What about Henry VIII? He was obsessed with the arts. It is believed that he composed Greensleeves for Anne Boleyn. Even the artist Hans Holbein the Younger has an embroidery stitch named after him because his portraits often featured the Tutor family wearing clothes decorated in blackwork embroidery. The Holbein stitch is an amalgamation of blackwork and backstitch.


What about architecture? Without the arts we wouldn’t have the likes of St Paul’s Cathedral, West Minster Abbey or even Canary Wharf and The Shard. But the government fails to recognise how important the arts are and as their views are broadcasted over the news it begins to affect perceptions of the parents who help advise their children when making subject choices.

But that’s the thing, we seem to be a society that depend on the arts yet look at people with disdain for studying them. The media does little to help us by providing information that solidifies misconceptions around the arts subjects. They might be referred to as ‘Mickey Mouse’ subjects but I can tell you, from first hand experience, that fashion, art and photography are in no way the easy subjects that the government would like you to believe.

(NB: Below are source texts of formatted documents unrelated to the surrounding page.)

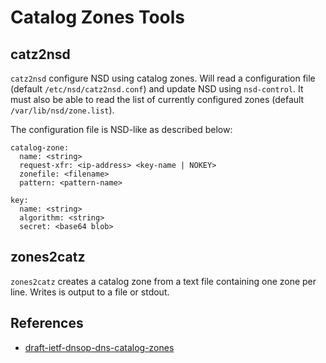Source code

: # Catalog Zones Tools

## catz2nsd

`catz2nsd` configure NSD using catalog zones. Will read a configuration file (default `/etc/nsd/catz2nsd.conf`) and update NSD using `nsd-control`. It must also be able to read the list of currently configured zones (default `/var/lib/nsd/zone.list`).

The configuration file is NSD-like as described below:

    catalog-zone:
      name: <string>
      request-xfr: <ip-address> <key-name | NOKEY>
      zonefile: <filename>
      pattern: <pattern-name>

    key:
      name: <string>
      algorithm: <string>
      secret: <base64 blob>

## zones2catz

`zones2catz` creates a catalog zone from a text file containing one zone per line. Writes is output to a file or stdout.

## References

- [draft-ietf-dnsop-dns-catalog-zones](https://datatracker.ietf.org/doc/html/draft-ietf-dnsop-dns-catalog-zones)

'Too many students taking Mickey Mouse subjects.'

As a former teacher nearing forty years of age, I knew I was following my dream signing up to do fashion in a major career change but I was not prepared for the challenges it would throw at me. First and foremost, there is the research. It might sound easy but when you are handed a brief and you start your research you have to become skilled in not only locating the right type of information and images but you need to constantly sift through it and narrow it down to specifics. This process continues as you go through the design process. Why am I telling you this? Because too many people sign up to arts courses as the ‘easy’ option and fail to see the academics included within it. There is this idea that you draw, paint or make. The evaluation process that we follow is completely ignored by those who scorn arts subjects, again this is an ongoing process that is integral to grading.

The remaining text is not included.